EXTRACTED ENTRIES below:
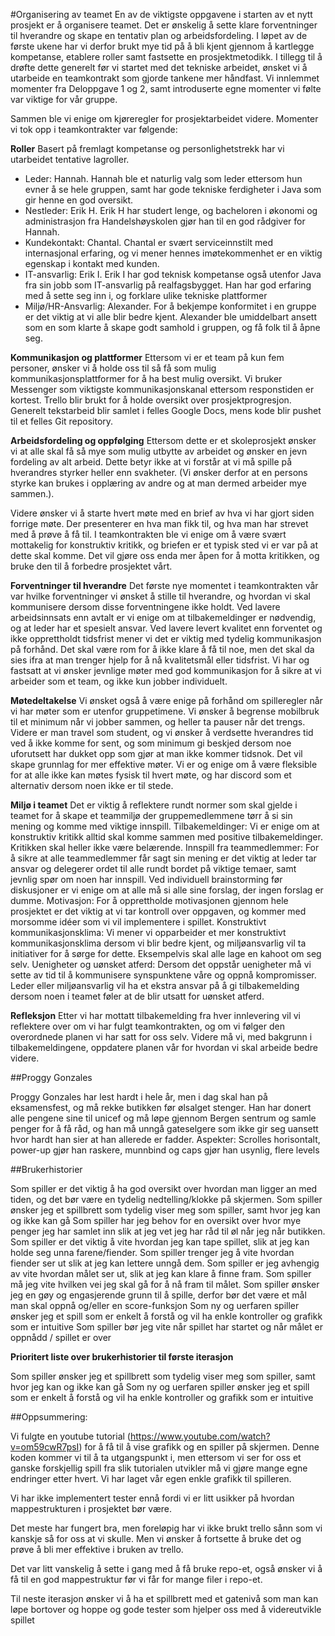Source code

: #Organisering av teamet
En av de viktigste oppgavene i starten av et nytt prosjekt er å organisere teamet. Det er ønskelig å sette klare forventninger til hverandre og skape en tentativ plan og arbeidsfordeling. I løpet av de første ukene har vi derfor brukt mye tid på å bli kjent gjennom å kartlegge kompetanse, etablere roller samt fastsette en prosjektmetodikk. I tillegg til å drøfte dette generelt før vi startet med det tekniske arbeidet, ønsket vi å utarbeide en teamkontrakt som gjorde tankene mer håndfast. Vi innlemmet momenter fra Deloppgave 1 og 2, samt introduserte egne momenter vi følte var viktige for vår gruppe. 

Sammen ble vi enige om kjøreregler for prosjektarbeidet videre. Momenter vi tok opp i teamkontrakter var følgende: 

**Roller**
Basert på fremlagt kompetanse og personlighetstrekk har vi utarbeidet tentative lagroller.
 
-	Leder: Hannah. Hannah ble et naturlig valg som leder ettersom hun evner å se hele gruppen, samt har gode tekniske ferdigheter i Java som gir henne en god oversikt.
-	Nestleder: Erik H. Erik H har studert lenge, og bacheloren i økonomi og administrasjon fra Handelshøyskolen gjør han til en god rådgiver for Hannah.
-	Kundekontakt: Chantal. Chantal er svært serviceinnstilt med internasjonal erfaring, og vi mener hennes imøtekommenhet er en viktig egenskap i kontakt med kunden.
-	IT-ansvarlig: Erik I. Erik I har god teknisk kompetanse også utenfor Java fra sin jobb som IT-ansvarlig på realfagsbygget. Han har god erfaring med å sette seg inn i, og forklare ulike tekniske plattformer
-	Miljø/HR-Ansvarlig: Alexander. For å bekjempe konformitet i en gruppe er det viktig at vi alle blir bedre kjent. Alexander ble umiddelbart ansett som en som klarte å skape godt samhold i gruppen, og få folk til å åpne seg. 

**Kommunikasjon og plattformer**
Ettersom vi er et team på kun fem personer, ønsker vi å holde oss til så få som mulig kommunikasjonsplattformer for å ha best mulig oversikt. Vi bruker Messenger som viktigste kommunikasjonskanal ettersom responstiden er kortest. Trello blir brukt for å holde oversikt over prosjektprogresjon. Generelt tekstarbeid blir samlet i felles Google Docs, mens kode blir pushet til et felles Git repository.

**Arbeidsfordeling og oppfølging**
Ettersom dette er et skoleprosjekt ønsker vi at alle skal få så mye som mulig utbytte av arbeidet og ønsker en jevn fordeling av alt arbeid. Dette betyr ikke at vi forstår at vi må spille på hverandres styrker heller enn svakheter. (Vi ønsker derfor at en persons styrke kan brukes i opplæring av andre og at man dermed arbeider mye sammen.).

Videre ønsker vi å starte hvert møte med en brief av hva vi har gjort siden forrige møte. Der presenterer en hva man fikk til, og hva man har strevet med å prøve å få til. I teamkontrakten ble vi enige om å være svært mottakelig for konstruktiv kritikk, og briefen er et typisk sted vi er var på at dette skal komme. Det vil gjøre oss enda mer åpen for å motta kritikken, og bruke den til å forbedre prosjektet vårt. 

**Forventninger til hverandre**
Det første nye momentet i teamkontrakten vår var hvilke forventninger vi ønsket å stille til hverandre, og hvordan vi skal kommunisere dersom disse forventningene ikke holdt. Ved lavere arbeidsinnsats enn avtalt er vi enige om at tilbakemeldinger er nødvendig, og at leder har et spesielt ansvar. Ved lavere levert kvalitet enn forventet og ikke opprettholdt tidsfrist mener vi det er viktig med tydelig kommunikasjon på forhånd. Det skal være rom for å ikke klare å få til noe, men det skal da sies ifra at man trenger hjelp for å nå kvalitetsmål eller tidsfrist. Vi har og fastsatt at vi ønsker jevnlige møter med god kommunikasjon for å sikre at vi arbeider som et team, og ikke kun jobber individuelt. 

**Møtedeltakelse**
Vi ønsket også å være enige på forhånd om spilleregler når vi har møter som er utenfor gruppetimene. Vi ønsker å begrense mobilbruk til et minimum når vi jobber sammen, og heller ta pauser når det trengs. Videre er man travel som student, og vi ønsker å verdsette hverandres tid ved å ikke komme for sent, og som minimum gi beskjed dersom noe uforutsett har dukket opp som gjør at man ikke kommer tidsnok. Det vil skape grunnlag for mer effektive møter. Vi er og enige om å være fleksible for at alle ikke kan møtes fysisk til hvert møte, og har discord som et alternativ dersom noen ikke er til stede.

**Miljø i teamet**
Det er viktig å reflektere rundt normer som skal gjelde i teamet for å skape et teammiljø der gruppemedlemmene tørr å si sin mening og komme med viktige innspill. 
Tilbakemeldinger: Vi er enige om at konstruktiv kritikk alltid skal komme sammen med positive tilbakemeldinger. Kritikken skal heller ikke være belærende. 
Innspill fra teammedlemmer: For å sikre at alle teammedlemmer får sagt sin mening er det viktig at leder tar ansvar og delegerer ordet til alle rundt bordet på viktige temaer, samt jevnlig spør om noen har innspill. Ved individuell brainstorming før diskusjoner er vi enige om at alle må si alle sine forslag, der ingen forslag er dumme. 
Motivasjon: For å opprettholde motivasjonen gjennom hele prosjektet er det viktig at vi tar kontroll over oppgaven, og kommer med morsomme idéer som vi vil implementere i spillet. 
Konstruktivt kommunikasjonsklima: Vi mener vi opparbeider et mer konstruktivt kommunikasjonsklima dersom vi blir bedre kjent, og miljøansvarlig vil ta initiativer for å sørge for dette. Eksempelvis skal alle lage en kahoot om seg selv. 
Uenigheter og uønsket atferd: Dersom det oppstår uenigheter må vi sette av tid til å kommunisere synspunktene våre og oppnå kompromisser. Leder eller miljøansvarlig vil ha et ekstra ansvar på å gi tilbakemelding dersom noen i teamet føler at de blir utsatt for uønsket atferd. 

**Refleksjon**
Etter vi har mottatt tilbakemelding fra hver innlevering vil vi reflektere over om vi har fulgt teamkontrakten, og om vi følger den overordnede planen vi har satt for oss selv. Videre må vi, med bakgrunn i tilbakemeldingene, oppdatere planen vår for hvordan vi skal arbeide bedre videre. 



##Proggy Gonzales

Proggy Gonzales har lest hardt i hele år, men i dag skal han på eksamensfest, og må rekke butikken før ølsalget stenger. Han har donert alle pengene sine til unicef og må løpe gjennom Bergen sentrum og samle penger for å få råd, og han må unngå gateselgere som ikke gir seg uansett hvor hardt han sier at han allerede er fadder. 
Aspekter:
Scrolles horisontalt, power-up gjør han raskere, munnbind og caps gjør han usynlig, flere levels


##Brukerhistorier

Som spiller er det viktig å ha god oversikt over hvordan man ligger an med tiden, og det bør være en tydelig nedtelling/klokke på skjermen.
Som spiller ønsker jeg et spillbrett som tydelig viser meg som spiller, samt hvor jeg kan og ikke kan gå
Som spiller har jeg behov for en oversikt over hvor mye penger jeg har samlet inn slik at jeg vet jeg har råd til øl når jeg når butikken.
Som spiller er det viktig å vite hvordan jeg kan tape spillet, slik at jeg kan holde seg unna farene/fiender.
Som spiller trenger jeg å vite hvordan fiender ser ut slik at jeg kan lettere unngå dem.
Som spiller er jeg avhengig av vite hvordan målet ser ut, slik at jeg kan klare å finne fram.
Som spiller må jeg vite hvilken vei jeg skal gå for å nå fram til målet.
Som spiller ønsker jeg en gøy og engasjerende grunn til å spille, derfor bør det være et mål man skal oppnå og/eller en score-funksjon
Som ny og uerfaren spiller ønsker jeg et spill som er enkelt å forstå og vil ha enkle kontroller og grafikk som er intuitive
Som spiller bør jeg vite når spillet har startet og når målet er oppnådd / spillet er over


**Prioritert liste over brukerhistorier til første iterasjon**

Som spiller ønsker jeg et spillbrett som tydelig viser meg som spiller, samt hvor jeg kan og ikke kan gå
Som ny og uerfaren spiller ønsker jeg et spill som er enkelt å forstå og vil ha enkle kontroller og grafikk som er intuitive



##Oppsummering:

Vi fulgte en youtube tutorial (https://www.youtube.com/watch?v=om59cwR7psI) for å få til å vise grafikk og en spiller på skjermen. 
Denne koden kommer vi til å ta utgangspunkt i, men ettersom vi ser for oss et ganske forskjellig spill fra slik tutorialen utvikler må vi gjøre mange egne endringer etter hvert. Vi har laget vår egen enkle grafikk til spilleren. 

Vi har ikke implementert tester ennå fordi vi er litt usikker på hvordan mappestrukturen i prosjektet bør være. 

Det meste har fungert bra, men foreløpig har vi ikke brukt trello sånn som vi kanskje så for oss at vi skulle. Men vi ønsker å fortsette å bruke det og prøve å bli mer effektive i bruken av trello.

Det var litt vanskelig å sette i gang med å få bruke repo-et, også ønsker vi å få til en god mappestruktur før vi får for mange filer i repo-et.

Til neste iterasjon ønsker vi å ha et spillbrett med et gatenivå som man kan løpe bortover og hoppe og gode tester som hjelper oss med å videreutvikle spillet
End of EXTRACTED ENTRIES.
REQUIRED ACTION ::
Print, from the entries above, the line with "Det første nye", the line with "Tilbakemeldinger: Vi er" and all lines between them, exactly and with nothing else.

TASK RESULT ::
Det første nye momentet i teamkontrakten vår var hvilke forventninger vi ønsket å stille til hverandre, og hvordan vi skal kommunisere dersom disse forventningene ikke holdt. Ved lavere arbeidsinnsats enn avtalt er vi enige om at tilbakemeldinger er nødvendig, og at leder har et spesielt ansvar. Ved lavere levert kvalitet enn forventet og ikke opprettholdt tidsfrist mener vi det er viktig med tydelig kommunikasjon på forhånd. Det skal være rom for å ikke klare å få til noe, men det skal da sies ifra at man trenger hjelp for å nå kvalitetsmål eller tidsfrist. Vi har og fastsatt at vi ønsker jevnlige møter med god kommunikasjon for å sikre at vi arbeider som et team, og ikke kun jobber individuelt. 

**Møtedeltakelse**
Vi ønsket også å være enige på forhånd om spilleregler når vi har møter som er utenfor gruppetimene. Vi ønsker å begrense mobilbruk til et minimum når vi jobber sammen, og heller ta pauser når det trengs. Videre er man travel som student, og vi ønsker å verdsette hverandres tid ved å ikke komme for sent, og som minimum gi beskjed dersom noe uforutsett har dukket opp som gjør at man ikke kommer tidsnok. Det vil skape grunnlag for mer effektive møter. Vi er og enige om å være fleksible for at alle ikke kan møtes fysisk til hvert møte, og har discord som et alternativ dersom noen ikke er til stede.

**Miljø i teamet**
Det er viktig å reflektere rundt normer som skal gjelde i teamet for å skape et teammiljø der gruppemedlemmene tørr å si sin mening og komme med viktige innspill. 
Tilbakemeldinger: Vi er enige om at konstruktiv kritikk alltid skal komme sammen med positive tilbakemeldinger. Kritikken skal heller ikke være belærende. 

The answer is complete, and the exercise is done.